Reproduce only the lines below from the line containing "- Product grid displays available products" to the line containing "user1 = User.objects.create_user(username='Alex')", exactly as written, with both end lines kept. Omit the pictures.

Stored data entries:
---------------
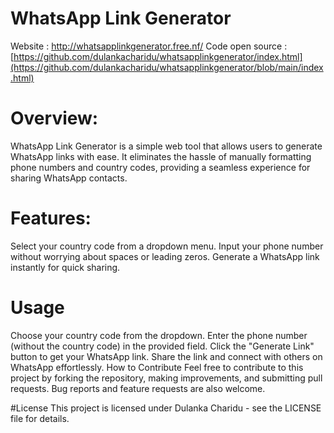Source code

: # WhatsApp Link Generator

Website : http://whatsapplinkgenerator.free.nf/
Code open source : [https://github.com/dulankacharidu/whatsapplinkgenerator/index.html](https://github.com/dulankacharidu/whatsapplinkgenerator/blob/main/index.html)

# Overview:
WhatsApp Link Generator is a simple web tool that allows users to generate WhatsApp links with ease. It eliminates the hassle of manually formatting phone numbers and country codes, providing a seamless experience for sharing WhatsApp contacts.

# Features:
Select your country code from a dropdown menu.
Input your phone number without worrying about spaces or leading zeros.
Generate a WhatsApp link instantly for quick sharing.

# Usage
Choose your country code from the dropdown.
Enter the phone number (without the country code) in the provided field.
Click the "Generate Link" button to get your WhatsApp link.
Share the link and connect with others on WhatsApp effortlessly.
How to Contribute
Feel free to contribute to this project by forking the repository, making improvements, and submitting pull requests. Bug reports and feature requests are also welcome.

#License
This project is licensed under Dulanka Charidu - see the LICENSE file for details.
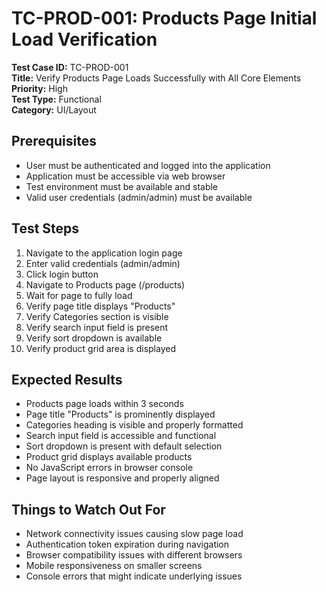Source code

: # TC-PROD-001: Products Page Initial Load Verification

**Test Case ID:** TC-PROD-001  
**Title:** Verify Products Page Loads Successfully with All Core Elements  
**Priority:** High  
**Test Type:** Functional  
**Category:** UI/Layout  

## Prerequisites
- User must be authenticated and logged into the application
- Application must be accessible via web browser
- Test environment must be available and stable
- Valid user credentials (admin/admin) must be available

## Test Steps
1. Navigate to the application login page
2. Enter valid credentials (admin/admin)
3. Click login button
4. Navigate to Products page (/products)
5. Wait for page to fully load
6. Verify page title displays "Products"
7. Verify Categories section is visible
8. Verify search input field is present
9. Verify sort dropdown is available
10. Verify product grid area is displayed

## Expected Results
- Products page loads within 3 seconds
- Page title "Products" is prominently displayed
- Categories heading is visible and properly formatted
- Search input field is accessible and functional
- Sort dropdown is present with default selection
- Product grid displays available products
- No JavaScript errors in browser console
- Page layout is responsive and properly aligned

## Things to Watch Out For
- Network connectivity issues causing slow page load
- Authentication token expiration during navigation
- Browser compatibility issues with different browsers
- Mobile responsiveness on smaller screens
- Console errors that might indicate underlying issues 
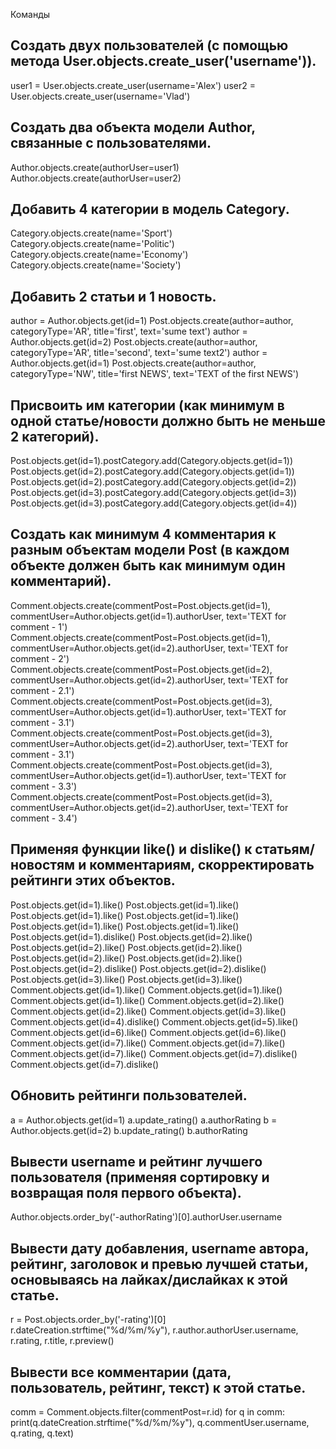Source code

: Команды

## Создать двух пользователей (с помощью метода User.objects.create_user('username')).

user1 = User.objects.create_user(username='Alex')
user2 = User.objects.create_user(username='Vlad')

## Создать два объекта модели Author, связанные с пользователями.

Author.objects.create(authorUser=user1)
Author.objects.create(authorUser=user2)

## Добавить 4 категории в модель Category.

Category.objects.create(name='Sport')
Category.objects.create(name='Politic')
Category.objects.create(name='Economy')
Category.objects.create(name='Society')

## Добавить 2 статьи и 1 новость.

author = Author.objects.get(id=1)
Post.objects.create(author=author, categoryType='AR', title='first', text='sume text')
author = Author.objects.get(id=2)
Post.objects.create(author=author, categoryType='AR', title='second', text='sume text2')
author = Author.objects.get(id=1)
Post.objects.create(author=author, categoryType='NW', title='first NEWS', text='TEXT of the first NEWS')

## Присвоить им категории (как минимум в одной статье/новости должно быть не меньше 2 категорий).

Post.objects.get(id=1).postCategory.add(Category.objects.get(id=1))
Post.objects.get(id=2).postCategory.add(Category.objects.get(id=1))
Post.objects.get(id=2).postCategory.add(Category.objects.get(id=2))
Post.objects.get(id=3).postCategory.add(Category.objects.get(id=3))
Post.objects.get(id=3).postCategory.add(Category.objects.get(id=4))

## Создать как минимум 4 комментария к разным объектам модели Post (в каждом объекте должен быть как минимум один комментарий).

Comment.objects.create(commentPost=Post.objects.get(id=1), commentUser=Author.objects.get(id=1).authorUser, text='TEXT for comment - 1')
Comment.objects.create(commentPost=Post.objects.get(id=1), commentUser=Author.objects.get(id=2).authorUser, text='TEXT for comment - 2')
Comment.objects.create(commentPost=Post.objects.get(id=2), commentUser=Author.objects.get(id=2).authorUser, text='TEXT for comment - 2.1')
Comment.objects.create(commentPost=Post.objects.get(id=3), commentUser=Author.objects.get(id=1).authorUser, text='TEXT for comment - 3.1')
Comment.objects.create(commentPost=Post.objects.get(id=3), commentUser=Author.objects.get(id=2).authorUser, text='TEXT for comment - 3.1')
Comment.objects.create(commentPost=Post.objects.get(id=3), commentUser=Author.objects.get(id=1).authorUser, text='TEXT for comment - 3.3')
Comment.objects.create(commentPost=Post.objects.get(id=3), commentUser=Author.objects.get(id=2).authorUser, text='TEXT for comment - 3.4')

## Применяя функции like() и dislike() к статьям/новостям и комментариям, скорректировать рейтинги этих объектов.

Post.objects.get(id=1).like()
Post.objects.get(id=1).like()
Post.objects.get(id=1).like()
Post.objects.get(id=1).like()
Post.objects.get(id=1).like()
Post.objects.get(id=1).like()
Post.objects.get(id=1).dislike()
Post.objects.get(id=2).like()
Post.objects.get(id=2).like()
Post.objects.get(id=2).like()
Post.objects.get(id=2).like()
Post.objects.get(id=2).like()
Post.objects.get(id=2).dislike()
Post.objects.get(id=2).dislike()
Post.objects.get(id=3).like()
Post.objects.get(id=3).like()
Comment.objects.get(id=1).like()
Comment.objects.get(id=1).like()
Comment.objects.get(id=1).like()
Comment.objects.get(id=2).like()
Comment.objects.get(id=2).like()
Comment.objects.get(id=3).like()
Comment.objects.get(id=4).dislike()
Comment.objects.get(id=5).like()
Comment.objects.get(id=6).like()
Comment.objects.get(id=6).like()
Comment.objects.get(id=7).like()
Comment.objects.get(id=7).like()
Comment.objects.get(id=7).like()
Comment.objects.get(id=7).dislike()
Comment.objects.get(id=7).dislike()

## Обновить рейтинги пользователей.

a = Author.objects.get(id=1)
a.update_rating()
a.authorRating
b = Author.objects.get(id=2)
b.update_rating()
b.authorRating 

## Вывести username и рейтинг лучшего пользователя (применяя сортировку и возвращая поля первого объекта).

Author.objects.order_by('-authorRating')[0].authorUser.username

## Вывести дату добавления, username автора, рейтинг, заголовок и превью лучшей статьи, основываясь на лайках/дислайках к этой статье.

r = Post.objects.order_by('-rating')[0]
r.dateCreation.strftime("%d/%m/%y"), r.author.authorUser.username, r.rating, r.title, r.preview()

## Вывести все комментарии (дата, пользователь, рейтинг, текст) к этой статье.

comm = Comment.objects.filter(commentPost=r.id)
for q in comm:
    print(q.dateCreation.strftime("%d/%m/%y"), q.commentUser.username, q.rating, q.text)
---------------
**Task result**
- Product grid displays available products
- No JavaScript errors in browser console
- Page layout is responsive and properly aligned

## Things to Watch Out For
- Network connectivity issues causing slow page load
- Authentication token expiration during navigation
- Browser compatibility issues with different browsers
- Mobile responsiveness on smaller screens
- Console errors that might indicate underlying issues 
Source code

: Команды

## Создать двух пользователей (с помощью метода User.objects.create_user('username')).

user1 = User.objects.create_user(username='Alex')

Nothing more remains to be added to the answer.